Referat, gehalten an der Kontrapunkt-Tagung zur schweizerischen Steuerpolitik vom 12. März 2009 in Bern

Seit Jahren gerät die Schweiz mit ihrer Steuerpolitik immer wieder in die Kritik von EU-Politikern und OECD-Experten. Am OECD-Treffen vom 21. Oktober 2008 in Paris wurde der Druck auf die Schweiz deutlich erhöht. Spätestens seit dem Hearing im US-Senat am 4. März 2009 ist klar, wie ernst es auch den USA mit dem Kampf gegen die Steuerflucht ist. Und nun steht anfangs April 2009 der G20-Gipfel vor der Tür. Höchste Zeit also, vonseiten der Schweiz eine klare, zukunftsfähige Strategie vorzulegen.
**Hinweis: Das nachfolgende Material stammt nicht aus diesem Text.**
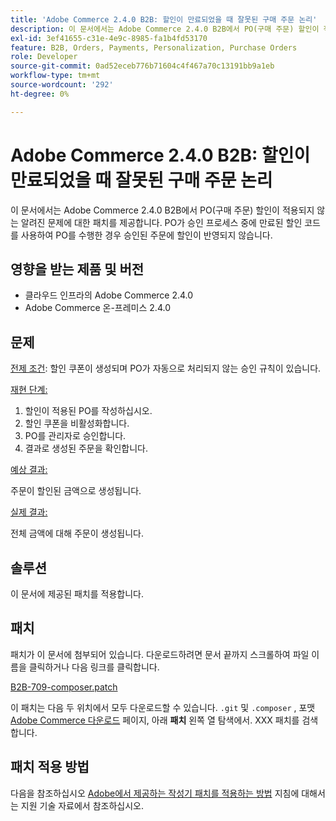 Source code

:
 ```yaml
---
title: 'Adobe Commerce 2.4.0 B2B: 할인이 만료되었을 때 잘못된 구매 주문 논리'
description: 이 문서에서는 Adobe Commerce 2.4.0 B2B에서 PO(구매 주문) 할인이 적용되지 않는 알려진 문제에 대한 패치를 제공합니다. PO가 승인 프로세스 중에 만료된 할인 코드를 사용하여 PO를 수행한 경우 승인된 주문에 할인이 반영되지 않습니다.
exl-id: 3ef41655-c31e-4e9c-8985-fa1b4fd53170
feature: B2B, Orders, Payments, Personalization, Purchase Orders
role: Developer
source-git-commit: 0ad52eceb776b71604c4f467a70c13191bb9a1eb
workflow-type: tm+mt
source-wordcount: '292'
ht-degree: 0%

---
```


# Adobe Commerce 2.4.0 B2B: 할인이 만료되었을 때 잘못된 구매 주문 논리

이 문서에서는 Adobe Commerce 2.4.0 B2B에서 PO(구매 주문) 할인이 적용되지 않는 알려진 문제에 대한 패치를 제공합니다. PO가 승인 프로세스 중에 만료된 할인 코드를 사용하여 PO를 수행한 경우 승인된 주문에 할인이 반영되지 않습니다.

## 영향을 받는 제품 및 버전

* 클라우드 인프라의 Adobe Commerce 2.4.0
* Adobe Commerce 온-프레미스 2.4.0

## 문제

<u>전제 조건</u>: 할인 쿠폰이 생성되며 PO가 자동으로 처리되지 않는 승인 규칙이 있습니다.

<u>재현 단계:</u>

1. 할인이 적용된 PO를 작성하십시오.
1. 할인 쿠폰을 비활성화합니다.
1. PO를 관리자로 승인합니다.
1. 결과로 생성된 주문을 확인합니다.

<u>예상 결과:</u>

주문이 할인된 금액으로 생성됩니다.

<u>실제 결과:</u>

전체 금액에 대해 주문이 생성됩니다.

## 솔루션

이 문서에 제공된 패치를 적용합니다.

## 패치

패치가 이 문서에 첨부되어 있습니다. 다운로드하려면 문서 끝까지 스크롤하여 파일 이름을 클릭하거나 다음 링크를 클릭합니다.

[B2B-709-composer.patch](assets/B2B-709-composer.patch.zip)

이 패치는 다음 두 위치에서 모두 다운로드할 수 있습니다. `.git` 및 `.composer` , 포맷 [Adobe Commerce 다운로드](https://magento.com/tech-resources/download) 페이지, 아래 **패치** 왼쪽 열 탐색에서. XXX 패치를 검색합니다.

## 패치 적용 방법

다음을 참조하십시오 [Adobe에서 제공하는 작성기 패치를 적용하는 방법](/help/how-to/general/how-to-apply-a-composer-patch-provided-by-magento.md) 지침에 대해서는 지원 기술 자료에서 참조하십시오.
Worum geht es? An verschiedenen Fronten – derzeit v.a. der nicht gewährten Amts- bzw. Rechtshilfe bei Steuerhinterziehung, aber beispielsweise auch bei der privilegierten Holding-Besteuerung – wird der Schweiz vorgeworfen, mittels unfairer Steuerpraktiken Kapital bzw. Kapitalerträge aus Ländern anzulocken, denen gemäss dem Domizilprinzip die Steuerhoheit zusteht, und so im Steuersubstrat der betroffenen Länder zu „wildern“. So hat es die OECD schon 1998 in ihrer Dokumentation Harmful Tax Competition: An Emerging Global Issue benannt. Als „schädliche“ und insofern unfaire Formen des internationalen Steuerwettbewerbs werden Praktiken bezeichnet, die „in erster Linie … auf Fiskalgewinne zu Lasten ausländischer Steueraufkommen abzielen“. Nach den OECD-Grundsätzen darf die Steuerpolitik eines Staates nicht darauf zugeschnitten sein, mit steuerrechtlichen Anreizen die Abwanderung steuerpflichtigen Kapitals oder seiner Erträge aus dem Domizilland zu unterstützen, würde dies doch den legitimen Anspruch der betroffenen Staaten auf ihr heimisches Steuersubstrat aushöhlen.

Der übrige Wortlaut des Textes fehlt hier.